Yesterday, was such a day.  It's difficult to prioritize when so much around the house and farm need doing.  Luckily, the frozen ground prevented me from doing much outside, so in I stayed.  A roaring fire and scented candles made the house nice and cozy as I got to work.  I needed to look at the budget, and start working on next one.

Next it was on to my disaster area of a kitchen.  My fridge was overflowing with goat's milk.  My Nigerian Dwarfs don't produce nearly as much as their larger dairy counterparts, but it is enough to fill up a fridge in short order.  I had a half gallon to transfer into a larger glass bottle, a half gallon for cheese making, a quart for making yogurt, and still more for drinking.

Cheese making has been going well, so there's a new batch in the fridge.  I let it drain for quite awhile, so I'm not sure if it will crumbly or spreadable.  I guess the true test will be at breakfast.

The highlight of my kitchen time was successfully making yogurt.  My last attempt in the crock pot failed miserably.  Luckily, my chickens didn't mind when they were fed my failure.  Yesterday, I went simple.  I heated a quart of milk to 180 degrees, took it off the burner to cool down to 110, added a small container of plain yogurt to the cooled milk, poured it into jars and put it in a 100 degree oven for 4 hours.  Viola!  Yogurt!

Wednesday, January 7, 2015

The Life of a Farmer

The Life of a Farmer
My back is broken
My body is bruised
Dirt under my fingernails
Muscles well used.

Skin kissed by the sun
Fresh air in my lungs
Despite the hard work
Farming makes me feel young.

Saturday, January 3, 2015

Feeling Blessed!

Saying good bye to little Candor at her new home.
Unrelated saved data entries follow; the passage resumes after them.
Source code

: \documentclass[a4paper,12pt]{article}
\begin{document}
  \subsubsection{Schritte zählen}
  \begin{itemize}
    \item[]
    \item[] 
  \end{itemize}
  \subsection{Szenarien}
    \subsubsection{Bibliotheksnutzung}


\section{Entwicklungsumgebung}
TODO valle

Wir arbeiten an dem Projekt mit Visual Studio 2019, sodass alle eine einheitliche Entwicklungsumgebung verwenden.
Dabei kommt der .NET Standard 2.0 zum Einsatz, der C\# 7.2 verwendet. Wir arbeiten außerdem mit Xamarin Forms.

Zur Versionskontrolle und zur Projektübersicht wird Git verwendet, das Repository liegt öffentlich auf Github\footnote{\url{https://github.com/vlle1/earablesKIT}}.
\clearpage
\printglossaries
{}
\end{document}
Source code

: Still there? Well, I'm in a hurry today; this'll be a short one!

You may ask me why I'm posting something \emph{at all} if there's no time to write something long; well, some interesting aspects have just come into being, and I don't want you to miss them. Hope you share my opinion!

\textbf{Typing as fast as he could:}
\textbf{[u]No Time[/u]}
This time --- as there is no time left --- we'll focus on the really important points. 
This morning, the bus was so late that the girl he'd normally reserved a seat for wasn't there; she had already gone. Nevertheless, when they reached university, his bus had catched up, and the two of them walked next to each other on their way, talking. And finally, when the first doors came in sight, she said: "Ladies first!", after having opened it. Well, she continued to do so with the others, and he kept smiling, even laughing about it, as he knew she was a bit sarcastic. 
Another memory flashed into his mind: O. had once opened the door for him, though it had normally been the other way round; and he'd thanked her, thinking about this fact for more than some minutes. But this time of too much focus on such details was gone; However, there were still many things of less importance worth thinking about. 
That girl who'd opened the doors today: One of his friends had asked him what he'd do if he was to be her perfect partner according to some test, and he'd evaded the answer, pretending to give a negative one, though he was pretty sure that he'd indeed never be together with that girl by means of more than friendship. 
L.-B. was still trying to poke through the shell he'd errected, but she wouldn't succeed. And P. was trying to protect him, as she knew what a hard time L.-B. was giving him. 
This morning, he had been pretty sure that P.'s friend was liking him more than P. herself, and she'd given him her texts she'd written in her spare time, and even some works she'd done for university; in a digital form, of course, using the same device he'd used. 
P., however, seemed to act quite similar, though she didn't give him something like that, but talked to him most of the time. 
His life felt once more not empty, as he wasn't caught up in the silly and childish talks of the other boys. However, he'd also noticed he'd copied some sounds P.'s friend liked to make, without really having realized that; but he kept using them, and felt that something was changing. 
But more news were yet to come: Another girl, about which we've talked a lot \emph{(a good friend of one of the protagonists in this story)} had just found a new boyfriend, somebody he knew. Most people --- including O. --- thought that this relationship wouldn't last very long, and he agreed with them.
I awoke this morning with a true sense of joy and peace.  The first two days of the New Year have been magical.  2014 was a difficult year; lots of changes, lots of upheavals.  Luckily, 2014 ended quietly filled with lots of love.  In the first two days of January I have sold my crop of Nigerian Dwarf babies and got to spend some time with a dear friend.  2015 is filled with prospect, I'm slowly getting my act together in areas that I had let flounder last year.  I'm thankful to be able to live on a beautiful mountainside surrounded by my beautiful family, lots of critters, and good friends.  Here's to a fresh start!

Happy New Year
Big Buck Ranch!!

Thursday, January 1, 2015

Surviving the Cold with Thoughts of SpringSeed

Seed catalogs start to pile up on the Christmas table cloth.

As the Holidays come to a close and the bitter cold of winter sets in, my mind drifts to spring.  The glorious seed catalogs have started to make their way into my house.   Each page teasing me with beautiful photos of unique and delicious vegetables.  Unfortunately, I live on the side of a mountain with rock inches below the soil and a short growing season.  

I am enjoying the Territorial Seed Company catalog.  They have some great plants that grow quickly at cooler temperatures. Time to start dreaming, I mean planning!